• Exercise goal
Find every line below where the string "Gamma" shows up, and copy those lines.

━━━ Exercise input ━━━

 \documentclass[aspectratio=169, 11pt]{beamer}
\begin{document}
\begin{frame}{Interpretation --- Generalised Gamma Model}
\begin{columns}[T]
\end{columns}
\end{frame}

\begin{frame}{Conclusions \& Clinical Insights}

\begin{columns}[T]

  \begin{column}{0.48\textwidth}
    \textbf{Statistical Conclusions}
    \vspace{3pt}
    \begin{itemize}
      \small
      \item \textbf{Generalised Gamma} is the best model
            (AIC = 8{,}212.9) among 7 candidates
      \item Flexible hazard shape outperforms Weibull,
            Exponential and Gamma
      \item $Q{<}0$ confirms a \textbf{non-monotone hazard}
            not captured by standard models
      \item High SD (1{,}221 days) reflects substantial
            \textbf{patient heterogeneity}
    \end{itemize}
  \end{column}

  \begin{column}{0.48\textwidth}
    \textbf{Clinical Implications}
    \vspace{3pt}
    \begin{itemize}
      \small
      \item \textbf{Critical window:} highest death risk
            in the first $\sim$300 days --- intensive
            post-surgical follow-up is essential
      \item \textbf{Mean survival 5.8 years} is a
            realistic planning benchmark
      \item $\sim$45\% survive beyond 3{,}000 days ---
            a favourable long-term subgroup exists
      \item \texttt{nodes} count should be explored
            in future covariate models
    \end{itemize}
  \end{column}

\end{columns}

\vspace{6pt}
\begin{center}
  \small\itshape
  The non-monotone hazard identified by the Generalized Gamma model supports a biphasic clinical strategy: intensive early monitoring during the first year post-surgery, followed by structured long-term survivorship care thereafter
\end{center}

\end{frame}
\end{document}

━━━

• Written solution
\begin{frame}{Interpretation --- Generalised Gamma Model}
      \item \textbf{Generalised Gamma} is the best model
            Exponential and Gamma
  The non-monotone hazard identified by the Generalized Gamma model supports a biphasic clinical strategy: intensive early monitoring during the first year post-surgery, followed by structured long-term survivorship care thereafter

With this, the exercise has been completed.